Nous fûmes si près de choir dans ton silence. Nature ! qui nous enivrait, promettant à nos sens, fatigués de l’esprit qui les exerce, des voluptés plus faciles — pour infuser dans nos corps charmés d’un repos sans rêves une langueur dont on ne voudrait plus guérir…

Mais nous voyons la ville debout dans ses lumières. Architectures ! langage des dieux, ô joies pour notre joie mesurées, courbes qu’épousent nos ferveurs, angles purs, repos de l’esprit qui s’appuie sur son œuvre ! La sérénité de cette façade élevée lumineuse sur le ciel fut le signe d’un équilibre retrouvé.

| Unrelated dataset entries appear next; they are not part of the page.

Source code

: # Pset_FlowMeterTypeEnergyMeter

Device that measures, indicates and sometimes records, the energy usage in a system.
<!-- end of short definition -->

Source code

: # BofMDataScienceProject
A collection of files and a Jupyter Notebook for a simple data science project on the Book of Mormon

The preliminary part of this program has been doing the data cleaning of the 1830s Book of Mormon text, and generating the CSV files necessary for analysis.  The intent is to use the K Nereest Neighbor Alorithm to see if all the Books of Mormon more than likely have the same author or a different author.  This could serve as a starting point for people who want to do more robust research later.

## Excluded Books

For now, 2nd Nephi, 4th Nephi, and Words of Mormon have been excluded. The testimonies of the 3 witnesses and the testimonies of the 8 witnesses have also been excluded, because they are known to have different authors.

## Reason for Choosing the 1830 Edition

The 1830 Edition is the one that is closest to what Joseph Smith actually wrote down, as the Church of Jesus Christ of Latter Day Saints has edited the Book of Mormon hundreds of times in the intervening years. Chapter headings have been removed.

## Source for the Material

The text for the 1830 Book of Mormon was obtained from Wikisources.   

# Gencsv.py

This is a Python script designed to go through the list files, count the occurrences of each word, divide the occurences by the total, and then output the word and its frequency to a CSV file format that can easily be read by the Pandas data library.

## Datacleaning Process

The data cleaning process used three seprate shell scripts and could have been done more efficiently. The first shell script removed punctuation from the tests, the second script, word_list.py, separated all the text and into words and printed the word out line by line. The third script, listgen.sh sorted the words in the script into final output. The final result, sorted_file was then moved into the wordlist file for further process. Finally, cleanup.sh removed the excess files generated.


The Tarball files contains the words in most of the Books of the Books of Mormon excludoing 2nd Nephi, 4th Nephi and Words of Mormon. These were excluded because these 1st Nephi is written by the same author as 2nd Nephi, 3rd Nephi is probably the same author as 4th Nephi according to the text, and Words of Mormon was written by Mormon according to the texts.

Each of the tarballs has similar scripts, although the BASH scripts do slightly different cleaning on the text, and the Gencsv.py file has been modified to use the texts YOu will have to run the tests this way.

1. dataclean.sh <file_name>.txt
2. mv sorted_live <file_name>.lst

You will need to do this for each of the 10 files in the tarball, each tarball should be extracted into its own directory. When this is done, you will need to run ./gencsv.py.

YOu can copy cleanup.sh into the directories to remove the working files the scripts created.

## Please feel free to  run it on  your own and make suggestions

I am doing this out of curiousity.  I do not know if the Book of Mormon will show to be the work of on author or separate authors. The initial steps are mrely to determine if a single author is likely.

Un grand pont de fer, près de nous, érigeait l’image de la lutte et des forces humaines, et rendait sous des coups un son qui nous évoqua les rumeurs de villes d’usines. Il y avait la vie des hommes pour demain, et il était beau d’y songer un peu avant de nous abandonner à l’oubli luxueux des rues.

Le long de l’Arno, les façades sont jaunes et roses près de l’eau, puis perdent dans la nuit leurs lignes graves. Toutes ces formes devinées dans l’espace nous environnent d’une obscure confiance. Livrons-nous aux jeux des hommes-qui-font-des-gestes. Les autos répètent sans fin les notes mêlées d’une symphonie qui va peut-être composer tous les bruits de la ville en un chant immense. Il passe une possibilité de bonheur par personne et les devantures ne cherchent qu’à vous plaire. Chaque ruelle croisée propose un mystère qu’on oublie pour celui des regards étrangers. Et voici la place régulière, les galeries, les cafés, les musiques, Donizetti qui pleure délicieusement jusque dans les gestes des passantes. Sous cette agitation aimable et monotone nous allons voir courir l’arabesque des sentiments et le mouvement perpétuel de l’amour. Plaisir de se sentir engagé dans un système d’ondes de forces qui tisse la nuit vibrante, intérêts, politesses, politiques, regards, musiques — cette vie rapide dans un décor qui est le rêve éternisé des plus voluptueuses intelligences — tous les tableaux dans le noir des musées ! — et si tu veux soudain le son grave de l’infini, pour être seul parmi la foule, lève les yeux, au plus beau ciel du monde.